In each case, an element of planning is needed. Don’t wait until after the event to consider the content of the review. Start amassing material from the second you arrive so that crafting it into a summary is easy.
Video is attractive for many reasons. Here are just some of these reasons to include it:
- It improves the engagement of an event review blog post when included early on;
- From the video, you can take a quote. We use a tool called Trint to obtain a transcript of the video clips;
- You already have everything you need to obtain a video. Read this post about using an iPhone to create a video.
Ask engaging presenters for a short video interview. These are 30-40 seconds in length. We use the same three questions every time.
- Who are you?
- Where are you?
- Why is this important?
We tweet our way through conferences. We start with a photo of the outside of the venue. We create a 30-second selfie video.
“Good morning and welcome to day 1 of the
xxxxxconference in xxxxx. Follow hashtag #xxxxxx.”
We try to tweet photos of each speaker, panel and pertinent slides. The quality is good enough when posted as tweets. We don’t use the images of slides but these can be added as lists within the event review summary. We capture short quotes from the speakers as tweets.
“The economic impact of the work you do cannot be overstated. I am extraordinarily impressed with your ingenuity, said Steven Del Duca, Minister of Economic Development and Growth in his opening keynote. “This is just the start of Ontario’s Medtech story.”
Why you ask? First, to catalogue a chronology of the event. Second, because publishing up to 10,000 tweets a year means we have become highly efficient in using it to build brand authority. Read what we learned from 10,000 tweets in 12-months here. Every tweet uses the event hashtag.
A day or so after the event, we can then search the event hashtag on Twitter, and we now have a complete record of the event from our own and others’ tweets. Drafting an event review becomes infinitely more manageable. There have been some occasions, where we have lifted a quote directly from a tweet. Or, we have included a screenshot of the tweet in a post.
The launch of e-readers failed to temper our inherent desire to read printed books. And, despite our shortening attention spans, we recognize those leaders who are well read. It has been rare to attend any conference and not hear at least one speaker recommend a book or white paper document.
It appears that including a picture of you holding a book is not an infringement of copyright. This makes it easier to add a picture of the book cover in your post. Taking a picture of the book from the internet, on the other hand, would not be acceptable.
Sometimes, we have asked a speaker why they have recommended a book, then included as an interview or quote in the review. Here is a post entirely about 7 Toronto Health Innovation Week reads.
Stitching it all together
With so much potential material to collate in summary, the task is to pick out a connecting thread. We often write more than we publish and then delete sections that no longer support the emphasis of the story.

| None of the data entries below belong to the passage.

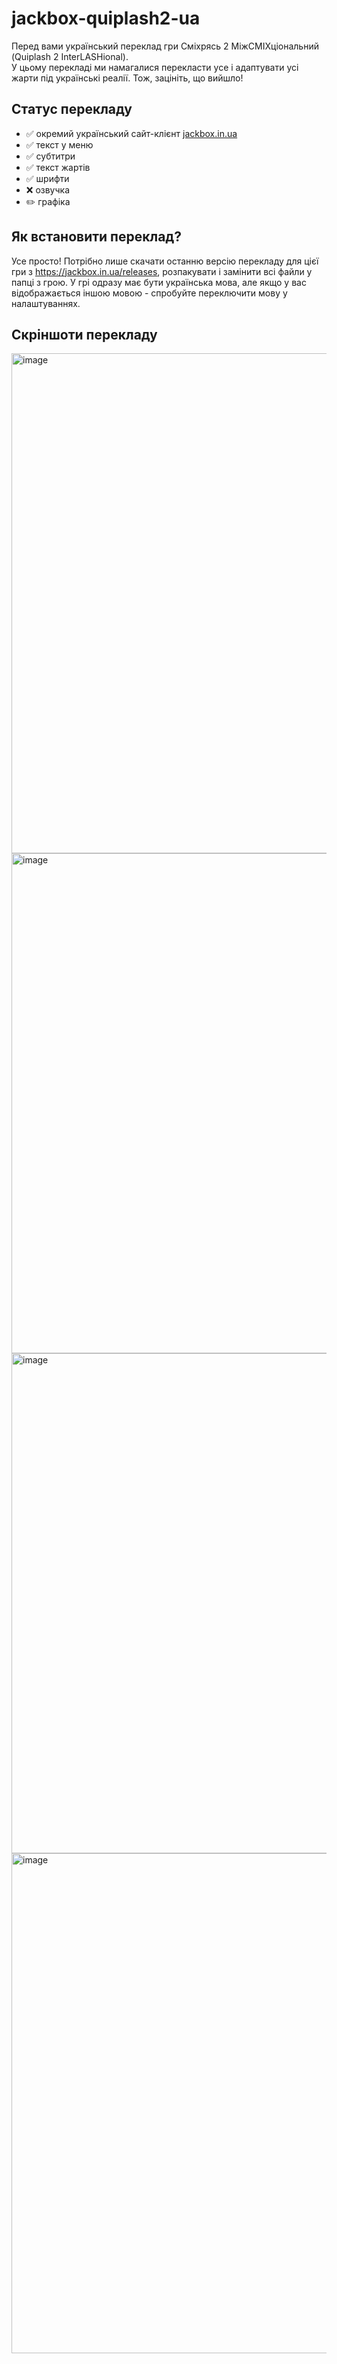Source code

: # jackbox-quiplash2-ua
Перед вами український переклад гри Сміхрясь 2 МіжСМІХціональний (Quiplash 2 InterLASHional).  
У цьому перекладі ми намагалися перекласти усе і адаптувати усі жарти під українські реалії. Тож, зацініть, що вийшло!

## Статус перекладу

* ✅ окремий український сайт-клієнт [jackbox.in.ua](https://jackbox.in.ua)
* ✅ текст у меню
* ✅ субтитри
* ✅ текст жартів
* ✅ шрифти
* ❌ озвучка
* ✏️ графіка

## Як встановити переклад?
Усе просто! Потрібно лише скачати останню версію перекладу для цієї гри з https://jackbox.in.ua/releases, розпакувати і замінити всі файли у папці з грою.
У грі одразу має бути українська мова, але якщо у вас відображається іншою мовою - спробуйте переключити мову у налаштуваннях. 

## Скріншоти перекладу
<img src="https://user-images.githubusercontent.com/38401622/216471098-b68a52d3-d5e3-444c-9fdd-51a57349b0fe.png" alt="image" width="800"/>
<img src="https://user-images.githubusercontent.com/38401622/180608257-4cf4b865-d003-4b46-a36f-5bc511216d98.png" alt="image" width="800"/>
<img src="https://user-images.githubusercontent.com/38401622/180622948-f8e137e2-842e-44fc-a054-a1d1fcc3a754.png" alt="image" width="800"/>
<img src="https://user-images.githubusercontent.com/38401622/180622959-c4fd53cc-a017-4f56-87ad-e5c985b998d0.png" alt="image" width="800"/>
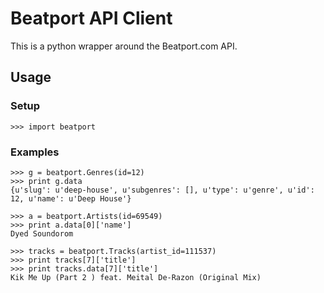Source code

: # Beatport API Client

This is a python wrapper around the Beatport.com API.

## Usage

### Setup

    >>> import beatport

### Examples

    >>> g = beatport.Genres(id=12)
    >>> print g.data
    {u'slug': u'deep-house', u'subgenres': [], u'type': u'genre', u'id': 12, u'name': u'Deep House'}

    >>> a = beatport.Artists(id=69549)
    >>> print a.data[0]['name']
    Dyed Soundorom

    >>> tracks = beatport.Tracks(artist_id=111537)
    >>> print tracks[7]['title']
    >>> print tracks.data[7]['title']
    Kik Me Up (Part 2 ) feat. Meital De-Razon (Original Mix)
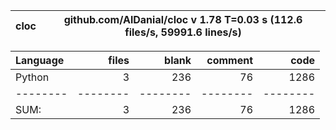 cloc|github.com/AlDanial/cloc v 1.78  T=0.03 s (112.6 files/s, 59991.6 lines/s)
--- | ---

Language|files|blank|comment|code
:-------|-------:|-------:|-------:|-------:
Python|3|236|76|1286
--------|--------|--------|--------|--------
SUM:|3|236|76|1286
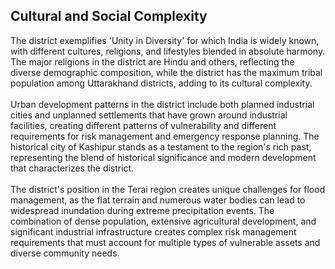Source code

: ## Cultural and Social Complexity

The district exemplifies 'Unity in Diversity' for which India is widely known, with different cultures, religions, and lifestyles blended in absolute harmony. The major religions in the district are Hindu and others, reflecting the diverse demographic composition, while the district has the maximum tribal population among Uttarakhand districts, adding to its cultural complexity. <br> <br>
Urban development patterns in the district include both planned industrial cities and unplanned settlements that have grown around industrial facilities, creating different patterns of vulnerability and different requirements for risk management and emergency response planning. The historical city of Kashipur stands as a testament to the region's rich past, representing the blend of historical significance and modern development that characterizes the district. <br> <br>
The district's position in the Terai region creates unique challenges for flood management, as the flat terrain and numerous water bodies can lead to widespread inundation during extreme precipitation events. The combination of dense population, extensive agricultural development, and significant industrial infrastructure creates complex risk management requirements that must account for multiple types of vulnerable assets and diverse community needs.
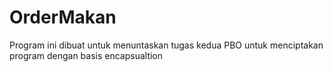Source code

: # OrderMakan
Program ini dibuat untuk menuntaskan tugas kedua PBO untuk menciptakan program dengan basis encapsualtion

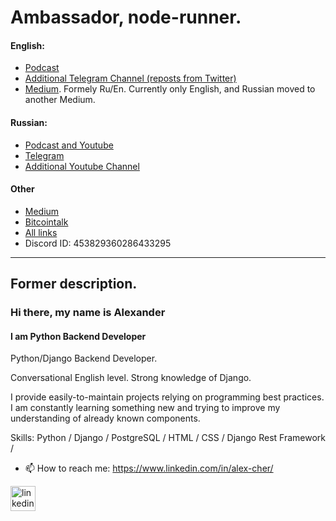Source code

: # Ambassador, node-runner.

#### English:
- [Podcast](https://link.chtbl.com/jun-en)
- [Additional Telegram Channel (reposts from Twitter)](https://t.me/zhabkaEZ_en)
- [Medium](https://medium.com/@zhabkaEZ_en). Formely Ru/En. Currently only English, and Russian moved to another Medium.

#### Russian:
- [Podcast and Youtube](https://link.chtbl.com/jun-ru)
- [Telegram](https://t.me/zhabkaEZ)
- [Additional Youtube Channel](https://www.youtube.com/channel/UCaJb-oM0RtyV9nxJm-rmqWA)

#### Other
- [Medium](https://medium.com/@zhabkaEZ)
- [Bitcointalk](https://bitcointalk.org/index.php?action=profile;u=1972915;sa=showPosts)
- [All links](https://taplink.cc/alexcher)
- ‌Discord ID: 453829360286433295


------------------------------
## Former description.
### Hi there, my name is Alexander
#### I am Python Backend Developer
Python/Django Backend Developer.

Conversational English level.
Strong knowledge of Django.

I provide easily-to-maintain projects relying on programming best practices.
I am constantly learning something new and trying to improve my understanding of already known components.


Skills: Python / Django / PostgreSQL / HTML / CSS / Django Rest Framework /

- 📫 How to reach me: https://www.linkedin.com/in/alex-cher/
<!-- - 📰 Portfolio: https://devrootit.com/
 -->

[<img src='https://cdn.jsdelivr.net/npm/simple-icons@3.0.1/icons/linkedin.svg' alt='linkedin' height='40'>](https://www.linkedin.com/in/alex-cher/)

From attending the event, we have accumulated the following:
- A landscape image of the venue;
- A selfie video describing the event;
- One or more short video with presenters;
- A photograph of a panel of speakers;
- A chronical of tweets;
- Photos of pertinent slides;
- A recommended book;
- A list of website resources.
You have more than you need to craft an excellent summary. We always include hyperlinks to the organizations mentioned. Everything we ever publish has been edited repeatedly through both Grammarly and Hemingway Editor to ensure readability and accuracy. This post is written in plain-English.